Saved data entries
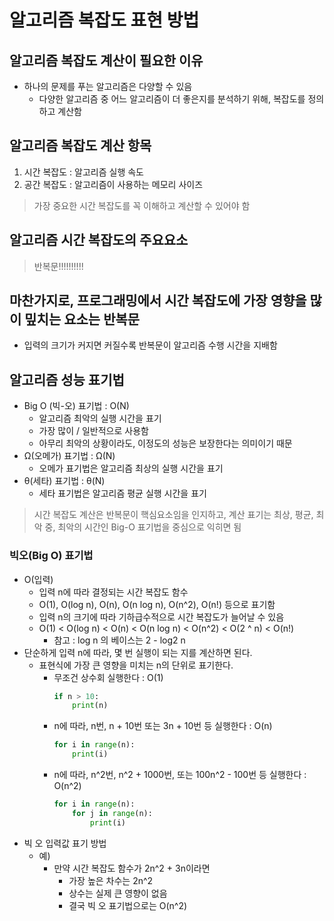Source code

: # 알고리즘 복잡도 표현 방법
## 알고리즘 복잡도 계산이 필요한 이유
- 하나의 문제를 푸는 알고리즘은 다양할 수 있음
    - 다양한 알고리즘 중 어느 알고리즘이 더 좋은지를 분석하기 위해, 복잡도를 정의하고 계산함

## 알고리즘 복잡도 계산 항목
1. 시간 복잡도 : 알고리즘 실행 속도
2. 공간 복잡도 : 알고리즘이 사용하는 메모리 사이즈
> 가장 중요한 시간 복잡도를 꼭 이해하고 계산할 수 있어야 함

## 알고리즘 시간 복잡도의 주요요소
> 반복문!!!!!!!!!!

## 마찬가지로, 프로그래밍에서 시간 복잡도에 가장 영향을 많이 밒치는 요소는 반복문
- 입력의 크기가 커지면 커질수록 반복문이 알고리즘 수행 시간을 지배함

## 알고리즘 성능 표기법
- Big O (빅-오) 표기법 : O(N)
    - 알고리즘 최악의 실행 시간을 표기
    - 가장 많이 / 일반적으로 사용함
    - 아무리 최악의 상황이라도, 이정도의 성능은 보장한다는 의미이기 때문
- Ω(오메가) 표기법 : Ω(N)
    - 오메가 표기법은 알고리즘 최상의 실행 시간을 표기
- θ(세타) 표기법 : θ(N)
    - 세타 표기법은 알고리즘 평균 실행 시간을 표기
> 시간 복잡도 계산은 반복문이 핵심요소임을 인지하고, 계산 표기는 최상, 평균, 최악 중,
> 최악의 시간인 Big-O 표기법을 중심으로 익히면 됨

### 빅오(Big O) 표기법
- O(입력)
  - 입력 n에 따라 결정되는 시간 복잡도 함수
  - O(1), O(log n), O(n), O(n log n), O(n^2), O(n!) 등으로 표기함
  - 입력 n의 크기에 따라 기하급수적으로 시간 복잡도가 늘어날 수 있음
  - O(1) < O(log n) < O(n) < O(n log n) < O(n^2) < O(2 ^ n) < O(n!)
    - 참고 : log n 의 베이스는 2 - log2 n
- 단순하게 입력 n에 따라, 몇 번 실행이 되는 지를 계산하면 된다.
  - 표현식에 가장 큰 영향을 미치는 n의 단위로 표기한다.
    - 무조건 상수회 실행한다 : O(1)
      ```python
      if n > 10:
          print(n)
      ```
    - n에 따라, n번, n + 10번 또는 3n + 10번 등 실행한다 : O(n)
      ```python
      for i in range(n):
          print(i) 
      ```
    - n에 따라, n^2번, n^2 + 1000번, 또는 100n^2 - 100번 등 실행한다 : O(n^2)
      ```python
      for i in range(n):
          for j in range(n):
              print(i)
      ```
- 빅 오 입력값 표기 방법
  - 예)
    - 만약 시간 복잡도 함수가 2n^2 + 3n이라면
      - 가장 높은 차수는 2n^2
      - 상수는 실제 큰 영향이 없음
      - 결국 빅 오 표기법으로는 O(n^2)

[EXERCISE AIM] For the string "알고리즘이", give the number of lines in the data that contain it, and only that number.

[YOUR SOLUTION] 2